My era, 1979!

Chapter 43 How Should We Live in This Changing Era?

Chapter 43 How Should We Live in This Changing Era?

Anhui University Library.

When Ji Yu, a 27-year-old writer from Anhui who had just graduated from Anhui University with a degree in library science, received the Anhui Youth Daily,

The unfinished manuscript of "The Pawnshop" was still lying on the desk.
This was his thirty-seventh revision of the opening.

His book "Farewell," published last year, brought him some fame in Anhui Province.
However, at this time he was in a creative slump.
The cicadas were chirping loudly outside the window, but he was so captivated by the poem "Walking Towards the Light" in the newspaper supplement that he couldn't take his eyes off it.

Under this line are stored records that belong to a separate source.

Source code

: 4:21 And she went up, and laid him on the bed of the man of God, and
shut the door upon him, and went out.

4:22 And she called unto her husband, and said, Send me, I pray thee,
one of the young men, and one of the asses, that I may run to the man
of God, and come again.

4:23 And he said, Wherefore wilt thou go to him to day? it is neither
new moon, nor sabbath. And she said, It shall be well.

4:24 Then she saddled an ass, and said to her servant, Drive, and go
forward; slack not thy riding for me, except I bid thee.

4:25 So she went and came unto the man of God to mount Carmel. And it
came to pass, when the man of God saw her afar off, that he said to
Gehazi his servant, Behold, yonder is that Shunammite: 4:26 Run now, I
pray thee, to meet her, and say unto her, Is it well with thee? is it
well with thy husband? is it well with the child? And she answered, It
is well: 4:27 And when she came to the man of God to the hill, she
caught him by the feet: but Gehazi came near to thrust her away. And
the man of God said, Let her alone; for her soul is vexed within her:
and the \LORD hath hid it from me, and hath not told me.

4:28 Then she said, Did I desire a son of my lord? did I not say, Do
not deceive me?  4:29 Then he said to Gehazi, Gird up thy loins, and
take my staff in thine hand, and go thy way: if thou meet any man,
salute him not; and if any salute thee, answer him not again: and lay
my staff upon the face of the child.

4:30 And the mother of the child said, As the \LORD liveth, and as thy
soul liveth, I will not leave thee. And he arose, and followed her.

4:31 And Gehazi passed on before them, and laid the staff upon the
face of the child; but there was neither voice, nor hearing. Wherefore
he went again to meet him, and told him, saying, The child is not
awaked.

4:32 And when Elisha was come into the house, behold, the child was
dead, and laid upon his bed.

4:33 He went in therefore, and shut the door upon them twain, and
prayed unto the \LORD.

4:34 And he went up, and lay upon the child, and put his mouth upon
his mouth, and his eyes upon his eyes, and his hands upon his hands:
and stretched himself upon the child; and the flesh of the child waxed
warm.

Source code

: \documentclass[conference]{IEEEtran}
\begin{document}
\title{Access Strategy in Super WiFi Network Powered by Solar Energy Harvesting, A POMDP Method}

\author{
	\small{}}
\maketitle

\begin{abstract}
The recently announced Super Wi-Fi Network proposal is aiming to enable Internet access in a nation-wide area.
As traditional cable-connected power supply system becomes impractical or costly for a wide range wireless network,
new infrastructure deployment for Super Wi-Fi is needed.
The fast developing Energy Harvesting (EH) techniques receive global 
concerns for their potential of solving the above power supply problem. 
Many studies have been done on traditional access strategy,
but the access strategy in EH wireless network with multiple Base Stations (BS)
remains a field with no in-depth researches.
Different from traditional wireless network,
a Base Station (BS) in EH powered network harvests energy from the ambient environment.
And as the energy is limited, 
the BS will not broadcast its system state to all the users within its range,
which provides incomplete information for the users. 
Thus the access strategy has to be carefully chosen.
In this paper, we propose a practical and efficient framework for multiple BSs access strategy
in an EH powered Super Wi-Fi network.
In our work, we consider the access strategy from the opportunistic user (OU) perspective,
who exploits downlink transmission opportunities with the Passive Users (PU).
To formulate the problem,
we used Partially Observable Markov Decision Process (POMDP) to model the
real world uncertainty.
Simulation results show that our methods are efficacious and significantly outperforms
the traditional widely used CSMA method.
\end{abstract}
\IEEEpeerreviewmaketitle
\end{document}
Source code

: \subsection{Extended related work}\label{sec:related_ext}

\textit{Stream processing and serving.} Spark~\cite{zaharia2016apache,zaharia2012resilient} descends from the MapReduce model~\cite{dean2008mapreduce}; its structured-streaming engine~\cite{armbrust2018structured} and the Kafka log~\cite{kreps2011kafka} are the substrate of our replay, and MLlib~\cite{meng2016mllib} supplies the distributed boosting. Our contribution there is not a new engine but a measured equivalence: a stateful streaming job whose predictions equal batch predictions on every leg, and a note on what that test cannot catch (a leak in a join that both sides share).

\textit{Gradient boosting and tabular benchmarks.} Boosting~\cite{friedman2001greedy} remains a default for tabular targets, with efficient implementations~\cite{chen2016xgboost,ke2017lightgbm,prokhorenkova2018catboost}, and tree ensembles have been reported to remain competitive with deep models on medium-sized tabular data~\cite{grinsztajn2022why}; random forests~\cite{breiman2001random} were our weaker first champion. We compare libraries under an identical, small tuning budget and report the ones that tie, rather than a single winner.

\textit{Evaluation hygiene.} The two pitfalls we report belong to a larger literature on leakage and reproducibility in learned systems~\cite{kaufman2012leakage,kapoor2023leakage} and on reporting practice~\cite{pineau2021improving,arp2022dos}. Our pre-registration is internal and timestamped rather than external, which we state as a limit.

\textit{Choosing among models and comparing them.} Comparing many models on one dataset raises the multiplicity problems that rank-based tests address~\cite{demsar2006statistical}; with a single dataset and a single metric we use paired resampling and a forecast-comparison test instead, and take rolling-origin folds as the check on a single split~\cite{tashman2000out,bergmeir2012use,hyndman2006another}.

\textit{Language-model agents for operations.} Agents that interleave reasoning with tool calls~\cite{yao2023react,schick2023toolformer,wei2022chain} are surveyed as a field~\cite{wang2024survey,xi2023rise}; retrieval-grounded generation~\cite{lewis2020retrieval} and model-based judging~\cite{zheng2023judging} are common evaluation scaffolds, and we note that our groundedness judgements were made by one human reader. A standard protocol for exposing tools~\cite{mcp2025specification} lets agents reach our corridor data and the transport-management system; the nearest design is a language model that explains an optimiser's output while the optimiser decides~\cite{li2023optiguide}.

"When the wind brings the first wisp of fragrance, you are looking down, counting the moss on the stone steps."

He stopped reading this line.

As a writer who came from the rural area of ​​Feidong, he was familiar with this posture of "bowing his head to count the moss".

Well written! The imagery is described with effortless grace!

"Moonlight will spill through the cracks in the window frame / Planting two shadows on the floor."

He recalled the nights he spent writing "The Ferry Crossing" at the wooden table in the educated youth settlement.

Literature at that time always grew in the gap between the "collective" and the "individual," like the poem says, "One plant is awake in the darkness / One plant is asleep in the light."

What troubled him most was the phrase, "Being sensible is a deep kind of despair."

When he was forced to stop writing in 1975, his father stuffed his manuscripts into the stove and said, "Be sensible and don't cause trouble for the family."

Back then, being "sensible" meant swallowing the words "want to write" deeply and silently.
Xu Chengjun, however, laid bare this despair and added, "It's better to learn from the stream / singing its own song at the bend."

So his first impression of this young writer from Shanghai was:

He doesn't wallow in his "scars," but he can pull starlight out of the cracks.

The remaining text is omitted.